*** DATA RECORDS Section Begins ***

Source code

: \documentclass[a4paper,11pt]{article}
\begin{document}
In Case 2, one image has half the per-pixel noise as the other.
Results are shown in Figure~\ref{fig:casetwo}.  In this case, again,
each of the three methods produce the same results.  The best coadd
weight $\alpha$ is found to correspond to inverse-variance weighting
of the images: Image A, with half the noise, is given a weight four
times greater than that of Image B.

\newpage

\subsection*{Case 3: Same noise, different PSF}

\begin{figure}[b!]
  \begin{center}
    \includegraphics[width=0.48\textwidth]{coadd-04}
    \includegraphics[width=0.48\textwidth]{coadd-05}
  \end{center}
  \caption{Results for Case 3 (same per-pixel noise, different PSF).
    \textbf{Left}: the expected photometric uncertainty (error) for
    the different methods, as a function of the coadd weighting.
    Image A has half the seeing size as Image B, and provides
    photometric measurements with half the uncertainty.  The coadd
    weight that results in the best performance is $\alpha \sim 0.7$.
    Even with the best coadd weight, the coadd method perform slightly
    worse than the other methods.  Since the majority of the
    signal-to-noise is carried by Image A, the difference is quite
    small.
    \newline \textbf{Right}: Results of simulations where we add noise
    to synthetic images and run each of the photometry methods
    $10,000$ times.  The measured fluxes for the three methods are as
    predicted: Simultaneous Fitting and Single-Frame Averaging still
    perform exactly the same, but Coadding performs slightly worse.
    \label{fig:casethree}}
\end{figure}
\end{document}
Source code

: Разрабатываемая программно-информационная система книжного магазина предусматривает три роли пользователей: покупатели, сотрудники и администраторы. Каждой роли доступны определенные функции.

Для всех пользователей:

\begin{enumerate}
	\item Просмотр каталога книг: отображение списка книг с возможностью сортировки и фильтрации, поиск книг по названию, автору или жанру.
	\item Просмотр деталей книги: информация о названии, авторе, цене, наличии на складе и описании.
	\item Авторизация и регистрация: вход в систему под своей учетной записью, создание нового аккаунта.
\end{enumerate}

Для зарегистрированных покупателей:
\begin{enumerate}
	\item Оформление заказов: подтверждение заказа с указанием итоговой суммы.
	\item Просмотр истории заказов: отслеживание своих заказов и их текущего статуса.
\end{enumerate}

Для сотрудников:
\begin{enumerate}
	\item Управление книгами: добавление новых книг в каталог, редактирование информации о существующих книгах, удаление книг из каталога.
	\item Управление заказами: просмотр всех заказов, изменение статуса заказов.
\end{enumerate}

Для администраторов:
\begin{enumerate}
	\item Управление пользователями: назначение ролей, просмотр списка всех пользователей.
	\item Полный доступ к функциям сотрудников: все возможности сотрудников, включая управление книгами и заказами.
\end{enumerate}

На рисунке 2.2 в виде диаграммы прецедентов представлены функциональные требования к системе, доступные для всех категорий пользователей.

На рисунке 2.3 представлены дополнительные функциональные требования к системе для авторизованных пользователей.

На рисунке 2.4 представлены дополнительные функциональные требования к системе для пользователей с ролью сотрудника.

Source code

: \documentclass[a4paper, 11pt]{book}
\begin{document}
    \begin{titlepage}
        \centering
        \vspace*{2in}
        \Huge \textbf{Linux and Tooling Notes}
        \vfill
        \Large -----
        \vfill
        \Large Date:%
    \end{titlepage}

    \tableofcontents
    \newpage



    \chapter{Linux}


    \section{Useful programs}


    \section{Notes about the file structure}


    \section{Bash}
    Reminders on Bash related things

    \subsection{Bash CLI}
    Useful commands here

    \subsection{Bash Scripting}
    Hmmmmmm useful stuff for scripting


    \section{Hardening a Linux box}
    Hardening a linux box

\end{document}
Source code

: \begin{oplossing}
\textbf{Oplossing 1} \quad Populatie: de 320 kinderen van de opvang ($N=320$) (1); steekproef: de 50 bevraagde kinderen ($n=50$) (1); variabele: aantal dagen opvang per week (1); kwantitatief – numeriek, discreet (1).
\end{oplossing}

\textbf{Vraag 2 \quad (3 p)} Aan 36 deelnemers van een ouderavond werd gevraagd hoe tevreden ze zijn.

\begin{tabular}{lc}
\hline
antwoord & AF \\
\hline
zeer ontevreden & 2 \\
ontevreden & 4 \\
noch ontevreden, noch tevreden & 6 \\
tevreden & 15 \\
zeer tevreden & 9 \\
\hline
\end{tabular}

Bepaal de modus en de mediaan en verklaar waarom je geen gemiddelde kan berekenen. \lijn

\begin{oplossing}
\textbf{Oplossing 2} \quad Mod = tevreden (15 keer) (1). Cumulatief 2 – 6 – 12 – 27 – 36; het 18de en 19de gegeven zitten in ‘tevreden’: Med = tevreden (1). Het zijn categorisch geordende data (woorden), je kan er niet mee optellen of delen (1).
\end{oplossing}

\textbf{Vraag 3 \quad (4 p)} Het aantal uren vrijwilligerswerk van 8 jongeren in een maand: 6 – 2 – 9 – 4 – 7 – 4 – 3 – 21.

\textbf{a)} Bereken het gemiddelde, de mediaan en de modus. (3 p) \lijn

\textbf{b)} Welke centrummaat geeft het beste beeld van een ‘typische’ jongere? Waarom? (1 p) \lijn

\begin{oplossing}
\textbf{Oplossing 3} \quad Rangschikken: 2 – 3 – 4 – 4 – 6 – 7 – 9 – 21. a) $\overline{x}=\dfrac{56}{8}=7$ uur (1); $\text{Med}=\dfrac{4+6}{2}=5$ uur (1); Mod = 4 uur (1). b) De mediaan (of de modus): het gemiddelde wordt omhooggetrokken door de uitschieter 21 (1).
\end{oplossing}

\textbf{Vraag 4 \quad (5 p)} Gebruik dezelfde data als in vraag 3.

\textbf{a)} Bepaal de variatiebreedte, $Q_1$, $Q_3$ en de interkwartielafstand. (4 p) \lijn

*** DATA RECORDS Section Ends ***

## WORK ORDER
Wherever the line holding "the different methods, as" falls in the entries above, copy exactly from it through the line holding "predicted: Simultaneous Fitting", inclusive, and add nothing.

## RESPONSE AREA
    the different methods, as a function of the coadd weighting.
    Image A has half the seeing size as Image B, and provides
    photometric measurements with half the uncertainty.  The coadd
    weight that results in the best performance is $\alpha \sim 0.7$.
    Even with the best coadd weight, the coadd method perform slightly
    worse than the other methods.  Since the majority of the
    signal-to-noise is carried by Image A, the difference is quite
    small.
    \newline \textbf{Right}: Results of simulations where we add noise
    to synthetic images and run each of the photometry methods
    $10,000$ times.  The measured fluxes for the three methods are as
    predicted: Simultaneous Fitting and Single-Frame Averaging still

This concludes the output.